I had the unique opportunity along with my wife to plant a church right out of seminary. We were 26 years old and it was the adventure of a lifetime to move to Maine and engage in a “parachute drop” church plant–we didn’t have any personal contacts or core group to help us when we arrived.

We moved to our target city in May and began the process of assembling a launch team and were able to launch with 77 people after nine months, just 23 people short of our goal of 100. While we dropped by half the second week, we were able to climb steadily over the first two and half years to an average worship attendance of 130. We felt like we were on a roll! Because of the support and sponsorship from our denomination, I was committed to establishing our plant as an official denominational church and this meant forming a local board of administration and receiving a certain number of members along with achieving self-supporting financial status. At 130 in average weekly attendance, we established the church.

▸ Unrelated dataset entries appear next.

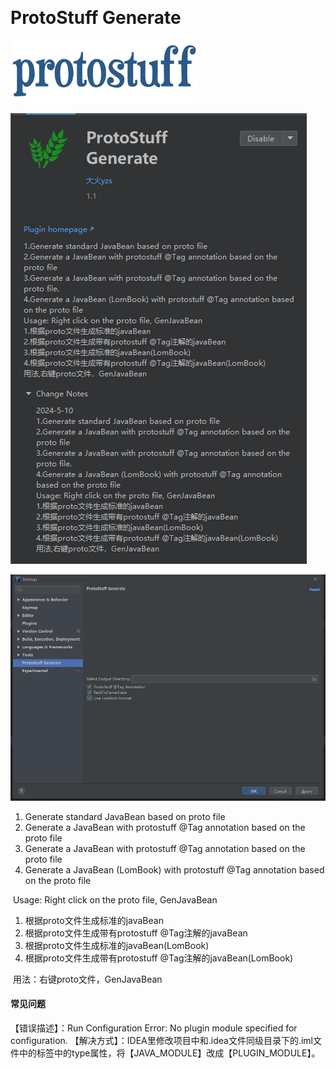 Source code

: ​     

# ProtoStuff Generate



![](/data/img/protostuff.png)

![](/data/img/img1.png)

![](/data/img/img2.png)




1. Generate standard JavaBean based on proto file
2. Generate a JavaBean with protostuff @Tag annotation based on the proto file
3. Generate a JavaBean with protostuff @Tag annotation based on the proto file
4. Generate a JavaBean (LomBook) with protostuff @Tag annotation based on the proto file



​	Usage: Right click on the proto file, GenJavaBean





1. 根据proto文件生成标准的javaBean
2. 根据proto文件生成带有protostuff @Tag注解的javaBean
3. 根据proto文件生成标准的javaBean(LomBook)
4. 根据proto文件生成带有protostuff @Tag注解的javaBean(LomBook)



​	用法：右键proto文件，GenJavaBean



#### 常见问题

【错误描述】：Run Configuration Error: No plugin module specified for configuration. 
【解决方式】：IDEA里修改项目中和.idea文件同级目录下的.iml文件中的<module>标签中的type属性，将【JAVA_MODULE】改成【PLUGIN_MODULE】。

If I could do it all over again, I would have waited much longer to “establish” the church.

We celebrated our formation as an official church, but, looking back, that was the time that our momentum was stalled. Suddenly, I wasn’t leading a mission as much as I was managing a congregation. I wasn’t ready for this shift and neither was our church. The church was built on evangelism and developing biblical community and suddenly we were concerning ourselves less with outreach and mission and more with administrative matters. I understand the importance of administration but we were a baby church trying to act all grown up.

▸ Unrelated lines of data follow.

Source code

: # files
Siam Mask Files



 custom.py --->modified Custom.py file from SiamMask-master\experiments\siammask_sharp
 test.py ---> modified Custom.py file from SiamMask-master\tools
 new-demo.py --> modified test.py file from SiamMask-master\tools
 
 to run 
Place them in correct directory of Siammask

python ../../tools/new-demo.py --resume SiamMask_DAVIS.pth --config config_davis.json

My wife and I stayed for three more years and the church never got beyond 130. Our church still looked successful by all metrics for our region but we had worn ourselves out and were thrilled to accept a doctoral scholarship in the hunger to learn more and try to figure out what had stalled momentum. We turned the plant over to the denomination. Since then there have been quality pastors in leadership, but the church has seen many people come to Christ but has not yet achieved its full potential.

I advise church planters to make mission and the development of biblical community the number one priority of the church and to never let go. Sometimes in denominational plants, there is a subtle and sometimes overt pressure to become like the other churches but I now realize that I loved church planting because I didn’t want to lead a church like the other churches. I currently lead an established church but I have learned that the only way I can lead effectively is to lead it like a church plant and trust God to surround me with excellent administrative leaders who have been gifted to administrate the organization that emerges when I fulfill my calling and engage in mission and evangelism in the community.

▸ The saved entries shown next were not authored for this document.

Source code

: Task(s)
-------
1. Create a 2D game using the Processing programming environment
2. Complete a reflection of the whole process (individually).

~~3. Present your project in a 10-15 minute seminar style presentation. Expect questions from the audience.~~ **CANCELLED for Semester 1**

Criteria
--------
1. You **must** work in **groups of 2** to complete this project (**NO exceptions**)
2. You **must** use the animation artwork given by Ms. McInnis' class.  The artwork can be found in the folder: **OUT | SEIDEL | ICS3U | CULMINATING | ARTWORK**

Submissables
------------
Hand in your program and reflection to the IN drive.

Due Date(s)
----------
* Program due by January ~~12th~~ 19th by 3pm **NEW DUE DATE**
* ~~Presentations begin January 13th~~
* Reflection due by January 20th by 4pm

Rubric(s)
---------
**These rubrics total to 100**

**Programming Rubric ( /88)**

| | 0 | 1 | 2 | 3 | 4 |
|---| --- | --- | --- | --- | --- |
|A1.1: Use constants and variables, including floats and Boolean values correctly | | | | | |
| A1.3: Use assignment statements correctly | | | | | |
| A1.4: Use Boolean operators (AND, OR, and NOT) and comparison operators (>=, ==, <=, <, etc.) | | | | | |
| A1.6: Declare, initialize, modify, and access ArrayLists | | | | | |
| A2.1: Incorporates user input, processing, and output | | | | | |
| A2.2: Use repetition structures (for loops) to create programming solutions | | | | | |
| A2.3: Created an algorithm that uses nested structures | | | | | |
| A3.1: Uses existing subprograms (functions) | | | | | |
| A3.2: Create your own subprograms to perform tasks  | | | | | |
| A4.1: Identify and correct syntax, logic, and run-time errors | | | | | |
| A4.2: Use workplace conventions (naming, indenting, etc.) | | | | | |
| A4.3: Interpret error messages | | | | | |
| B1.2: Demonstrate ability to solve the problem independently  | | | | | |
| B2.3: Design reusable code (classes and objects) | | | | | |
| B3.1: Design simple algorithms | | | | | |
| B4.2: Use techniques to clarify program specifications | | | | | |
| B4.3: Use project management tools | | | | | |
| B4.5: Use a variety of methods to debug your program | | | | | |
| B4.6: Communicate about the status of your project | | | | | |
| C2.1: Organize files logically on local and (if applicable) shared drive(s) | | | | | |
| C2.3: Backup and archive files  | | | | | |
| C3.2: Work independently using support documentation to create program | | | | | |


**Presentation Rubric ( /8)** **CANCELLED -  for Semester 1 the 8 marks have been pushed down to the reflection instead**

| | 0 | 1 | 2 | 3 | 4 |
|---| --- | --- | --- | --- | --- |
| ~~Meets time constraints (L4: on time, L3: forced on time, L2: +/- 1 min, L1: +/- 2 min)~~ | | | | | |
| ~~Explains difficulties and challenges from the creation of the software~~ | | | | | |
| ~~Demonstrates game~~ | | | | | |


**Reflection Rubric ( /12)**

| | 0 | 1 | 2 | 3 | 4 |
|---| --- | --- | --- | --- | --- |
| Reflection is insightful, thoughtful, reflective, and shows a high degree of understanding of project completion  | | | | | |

  1. Make and keep mission and biblical community the main priorities of the plant.

You are setting the DNA of the church. Don’t underestimate how long it takes for DNA to be set.

  1. Live into the identity of a church plant.

I now realize that I loved church planting because I didn’t want to lead a church like the other churches. In denominational plants, there may be a subtle (and sometimes overt) pressure to become like the other churches. If other churches were just like this plant, this plant wouldn’t be necessary.

  1. Don’t forget who you are and be honest about what is best for your development in the stage you find the church plant.

You come with strengths. You come with weaknesses. Don’t ignore them. Embrace the strengths and manage the weaknesses. No church plant needs to fail because of the weaknesses of the planter and no church plant with succeed on the planter’s current strengths alone.